The Wikimedia-facing tasks, that include building a bot script, would need to be undertaken by an experienced Wikimedian who understands, potentially, Pywikibot, Wikidata API, OpenRefine, etc., as well as the ability to communicate with the Wikidata community. I am attached to this project myself as an advisor, and have done some similar type of work that this project idea evolves from, namely developing the Cleveland Museum of Art's Wikidata bot—which you can learn more about at the current bot request discussion—as well as many other thousands of automated edits (both to Wikidata and Wikimedia Commons) for my past positions at the US National Archives and Digital Public Library of America. I would likely be the developer carrying out all or most of this Wikimedia-facing work, or if I was not able (or we decided to split the work), I would definitely be the responsible team member–using my deep connections to the Wikimedia community—to find someone suitable for that role. Additionally, the project is being advised by User:LoriLee, past Wikimedia Foundation US Cultural Partnerships Coordinator, and her digital agency 1909 Digital (which I work through) would also be able to assist in ensuring that the work of creating a Wikimedia bot, and related activities, would only be carried out by a community member with the skills and credibility to accomplish it.
- We worked with our existing teams of developers, designers and technical project managers to scope out the level of effort required to build what we are proposing and map that to the costs associated with their time and skill-sets. Specifically, we broke the project down into the discrete components in #Activities, and different components would be accomplished by the team members with the applicable skill sets, who have also provided the cost estimates. The first tasks in the "Prep Work on Curationist Environment" will be done by the software development firm DataCrafted.io, which is familiar with the site’s technology, as it is already the main backend developer for the platform. They have provided those cost estimates.
For the components that require specialized Wikimedia-related knowledge, such as the bot development, I have provided this cost estimate myself based on my experience having already done similar work before. I previously developed a bot that synchronizes Cleveland Museum of Art metadata to Wikidata. This envisioned bot would have similar functionalities, but starting from a different data structure, and with some additional features (synching data in both directions). This also includes time for the intellectual labor of the initial data mapping itself, which is necessary for the project.

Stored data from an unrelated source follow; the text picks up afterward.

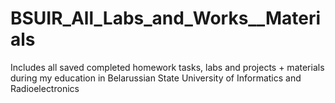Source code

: # BSUIR_All_Labs_and_Works__Materials
 Includes all saved completed homework tasks, labs and projects + materials during my education in Belarussian State University of Informatics and Radioelectronics
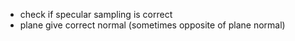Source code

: - check if specular sampling is correct
- plane give correct normal (sometimes opposite of plane normal)
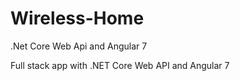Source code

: # Wireless-Home
.Net Core Web Api and Angular 7 

Full stack app with .NET Core Web API and Angular 7

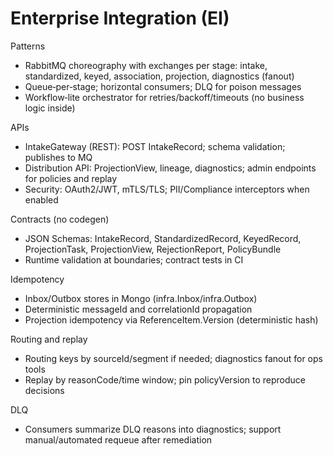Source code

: # Enterprise Integration (EI)

Patterns
- RabbitMQ choreography with exchanges per stage: intake, standardized, keyed, association, projection, diagnostics (fanout)
- Queue‑per‑stage; horizontal consumers; DLQ for poison messages
- Workflow‑lite orchestrator for retries/backoff/timeouts (no business logic inside)

APIs
- IntakeGateway (REST): POST IntakeRecord; schema validation; publishes to MQ
- Distribution API: ProjectionView, lineage, diagnostics; admin endpoints for policies and replay
- Security: OAuth2/JWT, mTLS/TLS; PII/Compliance interceptors when enabled

Contracts (no codegen)
- JSON Schemas: IntakeRecord, StandardizedRecord, KeyedRecord, ProjectionTask, ProjectionView, RejectionReport, PolicyBundle
- Runtime validation at boundaries; contract tests in CI

Idempotency
- Inbox/Outbox stores in Mongo (infra.Inbox/infra.Outbox)
- Deterministic messageId and correlationId propagation
- Projection idempotency via ReferenceItem.Version (deterministic hash)

Routing and replay
- Routing keys by sourceId/segment if needed; diagnostics fanout for ops tools
- Replay by reasonCode/time window; pin policyVersion to reproduce decisions

DLQ
- Consumers summarize DLQ reasons into diagnostics; support manual/automated requeue after remediation
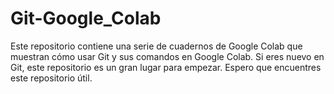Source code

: # Git-Google_Colab
Este repositorio contiene una serie de cuadernos de Google Colab que muestran cómo usar Git y sus comandos en Google Colab.  Si eres nuevo en Git, este repositorio es un gran lugar para empezar. Espero que encuentres este repositorio útil.
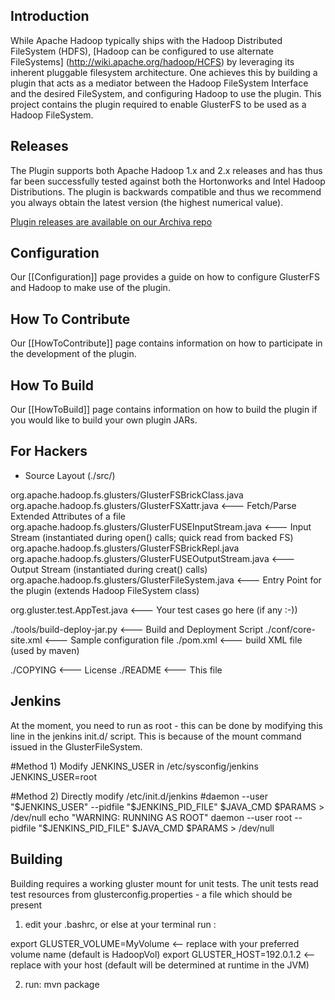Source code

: ## Introduction ##

While Apache Hadoop typically ships with the Hadoop Distributed FileSystem (HDFS), [Hadoop can be configured to use alternate FileSystems] (http://wiki.apache.org/hadoop/HCFS) by leveraging its inherent pluggable filesystem architecture. One achieves this by building a plugin that acts as a mediator between the Hadoop FileSystem Interface and the desired FileSystem, and configuring Hadoop to use the plugin. This project contains the plugin required to enable GlusterFS to be used as a Hadoop FileSystem. 

## Releases ##

The Plugin supports both Apache Hadoop 1.x and 2.x releases and has thus far been successfully tested against both the Hortonworks and Intel Hadoop Distributions. The plugin is backwards compatible and thus we recommend you always obtain the latest version (the highest numerical value).

[Plugin releases are available on our Archiva repo](http://23.23.239.119/archiva/browse/org.apache.hadoop.fs.glusterfs/glusterfs-hadoop)

## Configuration ##

Our [[Configuration]] page provides a guide on how to configure GlusterFS and Hadoop to make use of the plugin.

## How To Contribute ##

Our [[HowToContribute]] page contains information on how to participate in the development of the plugin.

## How To Build ##

Our [[HowToBuild]] page contains information on how to build the plugin if you would like to build your own plugin JARs.

## For Hackers ##

* Source Layout (./src/)

org.apache.hadoop.fs.glusters/GlusterFSBrickClass.java
org.apache.hadoop.fs.glusters/GlusterFSXattr.java            <--- Fetch/Parse Extended Attributes of a file
org.apache.hadoop.fs.glusters/GlusterFUSEInputStream.java    <--- Input Stream (instantiated during open() calls; quick read from backed FS)
org.apache.hadoop.fs.glusters/GlusterFSBrickRepl.java
org.apache.hadoop.fs.glusters/GlusterFUSEOutputStream.java   <--- Output Stream (instantiated during creat() calls)
org.apache.hadoop.fs.glusters/GlusterFileSystem.java         <--- Entry Point for the plugin (extends Hadoop FileSystem class)

org.gluster.test.AppTest.java                  <--- Your test cases go here (if any :-))

./tools/build-deploy-jar.py                                                  <--- Build and Deployment Script
./conf/core-site.xml                                                         <--- Sample configuration file
./pom.xml                                                                    <--- build XML file (used by maven)

./COPYING                                                                    <--- License
./README                                                                     <--- This file



## Jenkins ##

  At the moment, you need to run as root - this can be done by modifying this line in the jenkins init.d/ script.
  This is because of the mount command issued in the GlusterFileSystem. 
  
  #Method 1) Modify JENKINS_USER in /etc/sysconfig/jenkins
  JENKINS_USER=root

  #Method 2) Directly modify /etc/init.d/jenkins 
  #daemon --user "$JENKINS_USER" --pidfile "$JENKINS_PID_FILE" $JAVA_CMD $PARAMS > /dev/null
  echo "WARNING: RUNNING AS ROOT" 
  daemon --user root --pidfile "$JENKINS_PID_FILE" $JAVA_CMD $PARAMS > /dev/null

## Building ##

Building requires a working gluster mount for unit tests. 
The unit tests read test resources from glusterconfig.properties - a file which should be present 

1) edit your .bashrc, or else at your terminal run : 

export GLUSTER_VOLUME=MyVolume <-- replace with your preferred volume name (default is HadoopVol)
export GLUSTER_HOST=192.0.1.2 <-- replace with your host (default will be determined at runtime in the JVM)

2) run: 
   mvn package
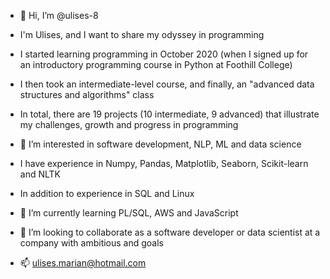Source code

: - 👋 Hi, I’m @ulises-8
- I'm Ulises, and I want to share my odyssey in programming
- I started learning programming in October 2020 (when I signed up for an introductory programming course in Python at Foothill College)
- I then took an intermediate-level course, and finally, an "advanced data structures and algorithms" class
- In total, there are 19 projects (10 intermediate, 9 advanced) that illustrate my challenges, growth and progress in programming
 
- 👀 I’m interested in software development, NLP, ML and data science
- I have experience in Numpy, Pandas, Matplotlib, Seaborn, Scikit-learn and NLTK
- In addition to experience in SQL and Linux
- 🌱 I’m currently learning PL/SQL, AWS and JavaScript
- 💞️ I’m looking to collaborate as a software developer or data scientist at a company with ambitious and goals
- 📫 ulises.marian@hotmail.com

<!---
ulises-8/ulises-8 is a ✨ special ✨ repository because its `README.md` (this file) appears on your GitHub profile.
You can click the Preview link to take a look at your changes.
--->
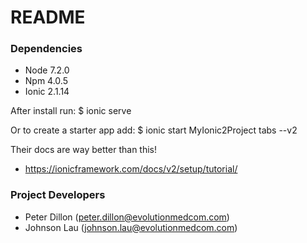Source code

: # README #

### Dependencies ###

* Node 7.2.0
* Npm 4.0.5
* Ionic 2.1.14

After install run:
$ ionic serve

Or to create a starter app add:
$ ionic start MyIonic2Project tabs --v2

Their docs are way better than this!
* https://ionicframework.com/docs/v2/setup/tutorial/


### Project Developers ###

* Peter Dillon (peter.dillon@evolutionmedcom.com)
* Johnson Lau (johnson.lau@evolutionmedcom.com)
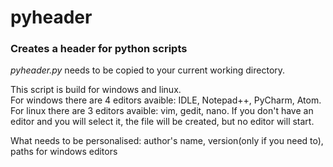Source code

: # pyheader
### Creates a header for python scripts

<i>pyheader.py</i> needs to be copied to your current working directory.

This script is build for windows and linux.  
For windows there are 4 editors avaible: IDLE, Notepad++, PyCharm, Atom.
For linux there are 3 editors avaible: vim, gedit, nano.
If you don't have an editor and you will select it, the file will be created, but no editor will start.

What needs to be personalised: author's name, version(only if you need to), paths for windows editors
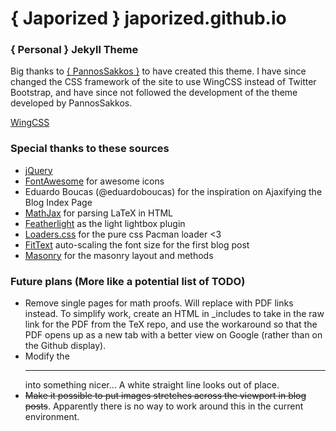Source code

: # { Japorized } japorized.github.io
### { Personal } Jekyll Theme

Big thanks to [{ PannosSakkos }](https://github.com/PanosSakkos/personal-jekyll-theme) to have created this theme.
I have since changed the CSS framework of the site to use WingCSS instead of Twitter Bootstrap, and have since not followed the development of the theme developed by PannosSakkos.

[WingCSS](https://github.com/KingPixil/wing)

### Special thanks to these sources
* [jQuery](http://jquery.com)
* [FontAwesome](http://fontawesome.io) for awesome icons
* Eduardo Boucas (@eduardoboucas) for the inspiration on Ajaxifying the Blog Index Page
* [MathJax](https://www.mathjax.org/) for parsing LaTeX in HTML
* [Featherlight](http://noelboss.github.io/featherlight/) as the light lightbox plugin
* [Loaders.css](https://connoratherton.com/loaders) for the pure css Pacman loader <3
* [FitText](https://github.com/davatron5000/FitText.js) auto-scaling the font size for the first blog post
* [Masonry](https://masonry.desandro.com) for the masonry layout and methods


### Future plans (More like a potential list of TODO)
* Remove single pages for math proofs. Will replace with PDF links instead. To simplify work, create an HTML in _includes to take in the raw link for the PDF from the TeX repo, and use the workaround so that the PDF opens up as a new tab with a better view on Google (rather than on the Github display).
* Modify the <hr> into something nicer... A white straight line looks out of place.
* <strike>Make it possible to put images stretches across the viewport in blog posts</strike>. Apparently there is no way to work around this in the current environment.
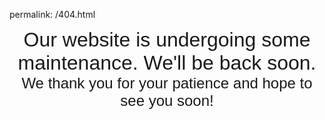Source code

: permalink: /404.html

<html>
<head>

<body>
<center><font face="Arial" size="6px">Our website is undergoing some maintenance. We'll be back soon.</font></center>
<center><font face="Arial" size="5px">We thank you for your patience and hope to see you soon!</font></center>
</body>

</head>
</html>

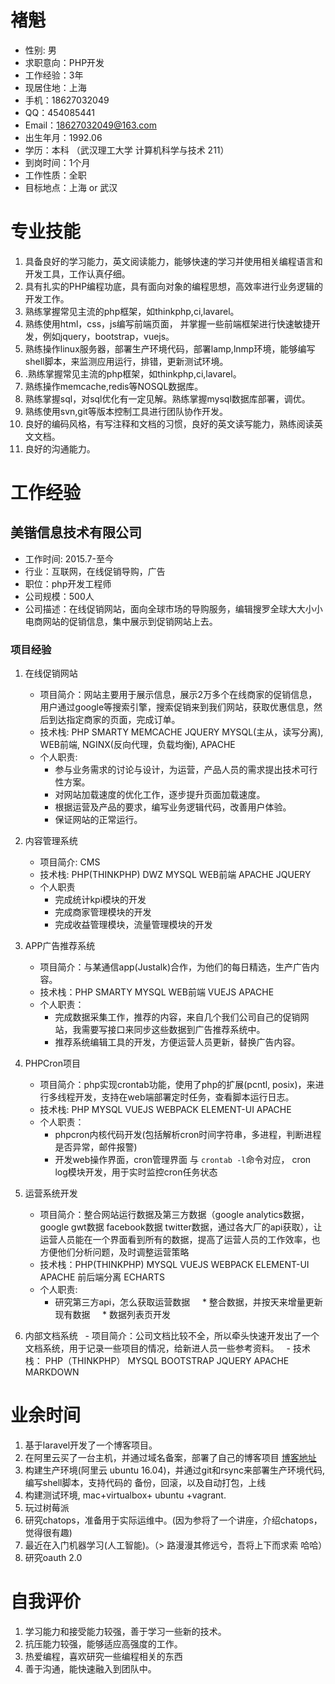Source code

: # 褚魁
* 性别: 男
* 求职意向：PHP开发
* 工作经验：3年
* 现居住地：上海
* 手机：18627032049
* QQ：454085441
* Email：18627032049@163.com
* 出生年月：1992.06
* 学历：本科 （武汉理工大学 计算机科学与技术 211）
* 到岗时间：1个月
* 工作性质：全职
* 目标地点：上海 or 武汉

# 专业技能
1. 具备良好的学习能力，英文阅读能力，能够快速的学习并使用相关编程语言和开发工具，工作认真仔细。
2. 具有扎实的PHP编程功底，具有面向对象的编程思想，高效率进行业务逻辑的开发工作。
3. 熟练掌握常见主流的php框架，如thinkphp,ci,lavarel。
4. 熟练使用html，css，js编写前端页面， 并掌握一些前端框架进行快速敏捷开发，例如jquery，bootstrap，vuejs。
5. 熟练操作linux服务器，部署生产环境代码，部署lamp,lnmp环境，能够编写shell脚本，来监测应用运行，排错，更新测试环境。
6. .熟练掌握常见主流的php框架，如thinkphp,ci,lavarel。
7. 熟练操作memcache,redis等NOSQL数据库。
8. 熟练掌握sql，对sql优化有一定见解。熟练掌握mysql数据库部署，调优。
9. 熟练使用svn,git等版本控制工具进行团队协作开发。
10. 良好的编码风格，有写注释和文档的习惯，良好的英文读写能力，熟练阅读英文文档。
11. 良好的沟通能力。

# 工作经验

## 美锴信息技术有限公司

* 工作时间: 2015.7-至今
* 行业：互联网，在线促销导购，广告
* 职位：php开发工程师
* 公司规模：500人
* 公司描述：在线促销网站，面向全球市场的导购服务，编辑搜罗全球大大小小电商网站的促销信息，集中展示到促销网站上去。

### 项目经验
1. 在线促销网站
   - 项目简介：网站主要用于展示信息，展示2万多个在线商家的促销信息，用户通过google等搜索引擎，搜索促销来到我们网站，获取优惠信息，然后到达指定商家的页面，完成订单。
   - 技术栈: PHP  SMARTY  MEMCACHE  JQUERY MYSQL(主从，读写分离), WEB前端, NGINX(反向代理，负载均衡), APACHE
   - 个人职责: 
     * 参与业务需求的讨论与设计，为运营，产品人员的需求提出技术可行性方案。
     * 对网站加载速度的优化工作，逐步提升页面加载速度。
     * 根据运营及产品的要求，编写业务逻辑代码，改善用户体验。
     * 保证网站的正常运行。

2. 内容管理系统
   - 项目简介: CMS
   - 技术栈: PHP(THINKPHP) DWZ  MYSQL WEB前端 APACHE JQUERY
   - 个人职责
     * 完成统计kpi模块的开发
     * 完成商家管理模块的开发
     * 完成收益管理模块，流量管理模块的开发
3. APP广告推荐系统
   - 项目简介：与某通信app(Justalk)合作，为他们的每日精选，生产广告内容。
   - 技术栈：PHP SMARTY MYSQL WEB前端 VUEJS APACHE
   - 个人职责：
     * 完成数据采集工作，推荐的内容，来自几个我们公司自己的促销网站，我需要写接口来同步这些数据到广告推荐系统中。
     * 推荐系统编辑工具的开发，方便运营人员更新，替换广告内容。
4. PHPCron项目
   - 项目简介：php实现crontab功能，使用了php的扩展(pcntl, posix)，来进行多线程开发，支持在web端部署定时任务，查看脚本运行日志。
   - 技术栈: PHP  MYSQL  VUEJS  WEBPACK  ELEMENT-UI APACHE
   - 个人职责：
     * phpcron内核代码开发(包括解析cron时间字符串，多进程，判断进程是否异常，邮件报警)
     * 开发web操作界面，cron管理界面 与 `crontab -l`命令对应， cron log模块开发，用于实时监控cron任务状态
5. 运营系统开发
   - 项目简介：整合网站运行数据及第三方数据（google analytics数据，google gwt数据 facebook数据 twitter数据，通过各大厂的api获取），让运营人员能在一个界面看到所有的数据，提高了运营人员的工作效率，也方便他们分析问题，及时调整运营策略
   - 技术栈：PHP(THINKPHP) MYSQL VUEJS WEBPACK ELEMENT-UI APACHE 前后端分离 ECHARTS
   - 个人职责:
     * 研究第三方api，怎么获取运营数据
     * 整合数据，并按天来增量更新现有数据
     * 数据列表页开发
6. 内部文档系统
   - 项目简介：公司文档比较不全，所以牵头快速开发出了一个文档系统，用于记录一些项目的情况，给新进人员一些参考资料。
   - 技术栈： PHP（THINKPHP） MYSQL BOOTSTRAP JQUERY APACHE MARKDOWN
   
# 业余时间

1. 基于laravel开发了一个博客项目。
2. 在阿里云买了一台主机，并通过域名备案，部署了自己的博客项目 [博客地址](http://blog2.mcgoldfish.com/)
3. 构建生产环境(阿里云 ubuntu 16.04)，并通过git和rsync来部署生产环境代码, 编写shell脚本，支持代码的 备份，回滚，以及自动打包，上线
4. 构建测试环境, mac+virtualbox+ ubuntu +vagrant.
5. 玩过树莓派
5. 研究chatops，准备用于实际运维中。(因为参将了一个讲座，介绍chatops，觉得很有趣)
6. 最近在入门机器学习(人工智能)。（> 路漫漫其修远兮，吾将上下而求索 哈哈）
7. 研究oauth 2.0

# 自我评价
1. 学习能力和接受能力较强，善于学习一些新的技术。
2. 抗压能力较强，能够适应高强度的工作。
3. 热爱编程，喜欢研究一些编程相关的东西
4. 善于沟通，能快速融入到团队中。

Aside from the software development, we have also estimated additional cost for the community outreach component, because we are certainly aware there will be time involved in engaging the community in raising awareness, seeking input on design, applying for bot approval, and continually monitoring for error reports or other feedback once the system is in operation.
- We are certainly fully aware that the MHz Foundation has not yet undertaken a large-scale Wikimedia project, and is a first-time applicant for grants this year. There are a couple of other points important to consider, though: (1) in its mission and outlook, MHz is a peer organization in the open knowledge and knowledge equity space, so it is a natural partner for Wikimedia, and (2) having already launched the beta version of Curationist.org in 2019, the MHz Foundation has a track record in undertaking complex technical projects. The mission of the MHz Foundation is "to connect people with global cultural resources and perspectives through open knowledge". I encourage you also to read their 2020 Annual Report to learn more about the organization. So it is important to understand that MHz is an aligned organization that understands working with open communities.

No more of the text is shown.